Este processo, conhecido como dessoragem, permite o controle do teor de umidade e, consequentemente, de parâmetros microbiológicos e bioquímicos do queijo. Após a dessoragem, o queijo, dependendo de sua variedade, é salgado com a finalidade de aumentar sua preservação e melhorar propriedades sensoriais.

Os queijos de coagulação ácida são conhecidos como queijos frescos e são consumidos sem passarem pela etapa de maturação. Apesar de também poderem ser consumidos ao final da fabricação, a maioria dos queijos de coagulação enzimática são maturados por períodos que podem variar de 3 semanas a mais de 2 anos.
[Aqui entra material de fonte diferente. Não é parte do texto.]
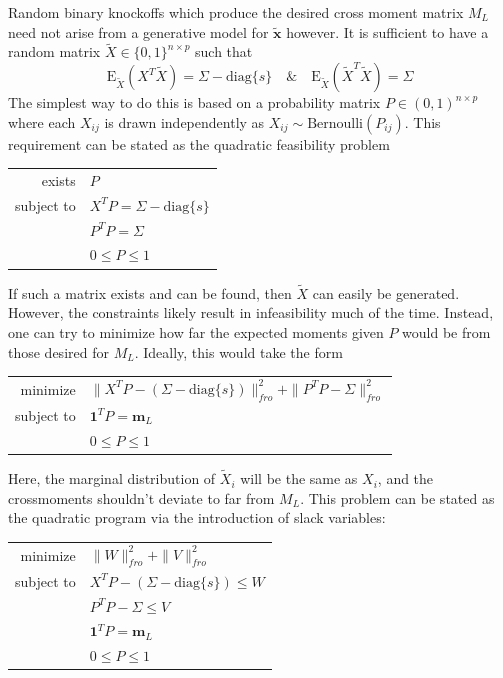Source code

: \documentclass[11pt]{article}
\newcommand{\E}{\mathrm{E}}
\newcommand{\diag}[1]{\mathrm{diag}\{#1\}}
\theoremstyle{definition}
\begin{document}
        Random binary knockoffs which produce the desired cross moment matrix $M_L$ need not arise from a generative model for $\mathbf{\tilde x}$ however. It is sufficient to have a random matrix $\tilde X \in \{0,1\}^{n\times p}$ such that 
        \[ \E_{\tilde X}(X^T \tilde X) = \Sigma - \diag{s} \quad \& \quad \E_{\tilde X}(\tilde X^T \tilde X) = \Sigma\]
        The simplest way to do this is based on a probability matrix $P\in (0,1)^{n\times p}$ where each $X_{ij}$ is drawn independently as $X_{ij}\sim\textrm{Bernoulli}(P_{ij})$. This requirement can be stated as the quadratic feasibility problem
            \begin{center}
                \begin{tabular}{r l}
                    exists     & $P$ \\
                    subject to & $X^TP=\Sigma-\diag{s} $ \\
                               & $P^TP=\Sigma $ \\
                               & $0 \leq P \leq 1$
                \end{tabular} 
            \end{center}
        If such a matrix exists and can be found, then $\tilde X$ can easily be generated. However, the constraints likely result in infeasibility much of the time. Instead, one can try to minimize how far the expected moments given $P$ would be from those desired for $M_L$. Ideally, this would take the form
            \begin{center}
                \begin{tabular}{r l}
                    minimize     & $\|X^TP-(\Sigma-\diag{s})\|_{fro}^2 + \|P^TP-\Sigma\|_{fro}^2 $\\
                    subject to   & $ \mathbf 1^T P = \mathbf m_L $ \\
                                 & $0 \leq P \leq 1$
                \end{tabular} 
            \end{center}
            Here, the marginal distribution of $\tilde X_i$ will be the same as $X_i$, and the crossmoments shouldn't deviate to far from $M_L$. This problem can be stated as the quadratic program via the introduction of slack variables:
            \begin{center}
                \begin{tabular}{r l}
                    minimize     & $\|W\|_{fro}^2 + \|V\|_{fro}^2 $ \\
                    subject to   & $ X^TP-(\Sigma-\diag{s})\leq W $ \\
                                 & $ P^TP-\Sigma \leq V $ \\
                                 & $ \mathbf 1^T P = \mathbf m_L $ \\
                                 & $0 \leq P \leq 1$
                \end{tabular} 
            \end{center}
\end{document}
De forma geral, a duração da maturação é inversamente relacionada ao teor de umidade da variedade do queijo (Khattab et al., 2019).

 

Como transformar o soro em ricota?

A ricota é um queijo de origem italiana obtido por meio da coagulação e desnaturação das proteínas presentes no soro de leite (majoritariamente β-lactoglobulina e α-lactoalbumina), pela adição de ácido cítrico (0,11 g.L-1) e aquecimento (90ºC) (Rubel et. al., 2019). A agregação das proteínas do soro ocorre por meio das ligações por pontes dissulfeto, e formam uma estrutura em gel por meio de interações hidrofóbicas.

As proteínas do soro são proteínas globulares, estando presente em maior proporção na sua forma nativa no soro do leite obtido durante o processamento dos queijos de coagulação enzimática. Desta forma, é possível imaginar que, como a maior parte do soro é constituída por água, os resíduos de aminoácidos hidrofóbicos presentes nas proteínas no soro estão voltados para o interior da estrutura, enquanto os hidrofílicos situam-se na superfície. Quando ocorre a desnaturação, os aminoácidos hidrofóbicos são expostos (forçando a orientação das moléculas de água, o que não é favorável energeticamente).

Desta forma, visando minimizar a energia livre de Gibbs do sistema, estes aminoácidos hidrofóbicos interagem, liberando as moléculas de água, que passam a ter alto grau de liberdade. Estas interações, que são dirigidas predominantemente pelo aumento da entropia do sistema, dão origem aos coágulos de proteínas de soro, que resultam na ricota! Veja a representação esquemática na Figura 4.

 

Figura 4. Representação esquemática da desnaturação proteica, com consequente exposição de aminoácidos hidrofóbicos (representados pelas bolinhas coloridas). Seguindo, ocorre a agregação proteica, principalmente via interações hidrofóbicas e liberação das moléculas de água das regiões hidrofóbicas.

Fonte: autoras.

 

Estas interações são favorecidas pelo aumento da temperatura durante o processamento do queijo, e prevalecem sobre a repulsão eletrostática. As interações entres as proteínas são determinadas de acordo com a carga residual na superfície proteica, que são dependentes da força iônica, pH e presença de cálcio (Lucey, Johnson; Horne, 2003).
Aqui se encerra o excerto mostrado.